# Bountiful Baskets



## Moby76065 (Jul 31, 2012)

http://bountifulbaskets.org/

This seems pretty cool.
It's a CO-OP where you "donate" $15 plus a $1.50 handling fee.
You get roughly a laundry basket of fruits and produce from local suppliers.
You cannot choose what you get. Each location gets truck loads of goods and there spilt up among those who paid the beginning of the week.
I saw this on another forum and it look good. You can pre "donate" up to three baskets full weekly. I just signed up and will donate Monday for next Sat. pick up. I'll report back. Their in cities accross the nation. Pretty cool idea.

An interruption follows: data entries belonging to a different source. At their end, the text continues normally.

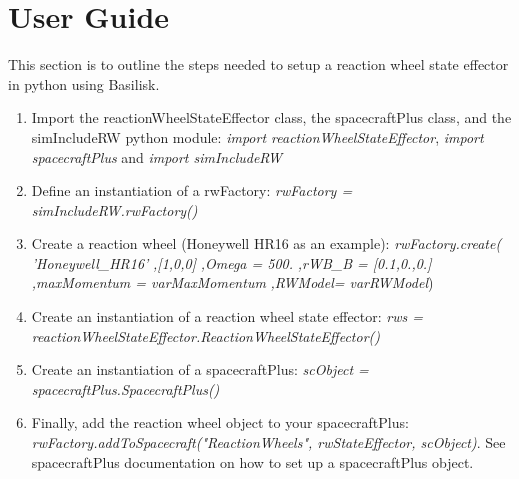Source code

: \section{User Guide}

This section is to outline the steps needed to setup a reaction wheel state effector in python using Basilisk.

\begin{enumerate}
	\item Import the reactionWheelStateEffector class, the spacecraftPlus class, and the simIncludeRW python module: \newline \textit{import reactionWheelStateEffector}, \textit{import spacecraftPlus} and \textit{import simIncludeRW}
	\item Define an instantiation of a rwFactory: \newline
	\textit{rwFactory = simIncludeRW.rwFactory()}
	\item Create a reaction wheel (Honeywell HR16 as an example): \newline \textit{rwFactory.create(} \newline
		\textit{'Honeywell\_HR16'} \newline
		\textit{,[1,0,0]} \newline
		\textit{,Omega = 500.} \newline
		\textit{,rWB\_B = [0.1,0.,0.]} \newline
		\textit{,maxMomentum = varMaxMomentum} \newline
		\textit{,RWModel= varRWModel})
	\item Create an instantiation of a reaction wheel state effector: \newline \textit{rws = reactionWheelStateEffector.ReactionWheelStateEffector()}
	\item Create an instantiation of a spacecraftPlus: \newline
	\textit{scObject = spacecraftPlus.SpacecraftPlus()}
	\item Finally, add the reaction wheel object to your spacecraftPlus:\newline
	\textit{rwFactory.addToSpacecraft("ReactionWheels", rwStateEffector, scObject)}. See spacecraftPlus documentation on how to set up a spacecraftPlus object. 
\end{enumerate}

I just got 10 cases of quart jars.
What a perfect way to fill them up!


----------



## Marcus (May 13, 2012)

Let me know how it goes since I assume you'll be heading my way.


----------



## Moby76065 (Jul 31, 2012)

Marcus said:


> Let me know how it goes since I assume you'll be heading my way.


Yes sir it is down your way.
So why have we not gotten together yet?
We need to get together either down there or here for a bite to eat!

Busy next Sat morning? I pick up the basket then. Breakfast?
I'll show ya what I got.


----------



## Marcus (May 13, 2012)

Moby76065 said:


> Busy next Sat morning? I pick up the basket then. Breakfast?
> I'll show ya what I got.


There's a decent restaurant (Cancuns) across the street from the pickup point. I get off work at 7 AM if you don't mind me smelling bad. Or we can make it 8AM so I can run home and take a shower.


----------